Best way to extract data from string

Question

I have a string:

__cfduid=d2eec71493b48565be764ad44a52a7b191399561601015; expires=Mon, 23-Dec-2019 23:50:00 GMT; path=/; domain=.planetminecraft.com; HttpOnly

I want to use regex and get something like this:

[0] = __cfduid=d2eec71493b48565be764ad44a52a7b191399561601015
[1] = expires=Mon, 23-Dec-2019 23:50:00 GMT
[2] = path=/
[3] = domain=.planetminecraft.com
[4] = HttpOnly

I tried this regex:

[\A|;](.*?)[\Z|;]

I don't understand why \\A . works but [\\A] not, how can I create ( \\A or ; )?

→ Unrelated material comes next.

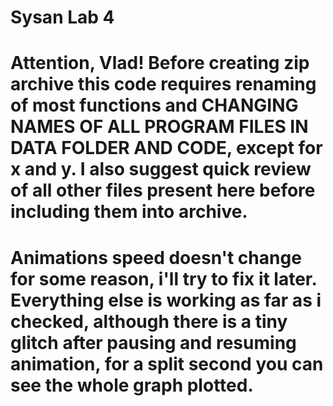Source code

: # Sysan Lab 4
# Attention, Vlad! Before creating zip archive this code requires renaming of most functions and CHANGING NAMES OF ALL PROGRAM FILES IN DATA FOLDER AND CODE, except for x and y. I also suggest quick review of all other files present here before including them into archive.
# Animations speed doesn't change for some reason, i'll try to fix it later. Everything else is working as far as i checked, although there is a tiny glitch after pausing and resuming animation, for a split second you can see the whole graph plotted.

In final form of this regex I want to get from string this:

[0] = {
    [0] = __cfduid
    [1] = d2eec71493b48565be764ad44a52a7b191399561601015
}
[1] = {
    [0] = expires
    [1] = Mon, 23-Dec-2019 23:50:00 GMT
}
[2] = {
    [0] = path
    [1] = /
}
[3] = {
    [0] = domain
    [1] = .planetminecraft.com
}
[4] = {
    [0] = HttpOnly
}

Answer 1

Square brackets create a character class ; you need parentheses for grouping, preferably non- capturing groups . And you need to use a positive lookahead assertion instead of the second group since each semicolon can only match once:

(?:\A|;)(.*?)(?=\Z|;)

That still doesn't get you your parameter/value pairs, so you might want to be more specific:

(?:\A|;\s*)([^=]*)(?:=([^;]*))?(?=\Z|;)

( [^=]* matches any number of characters except = .)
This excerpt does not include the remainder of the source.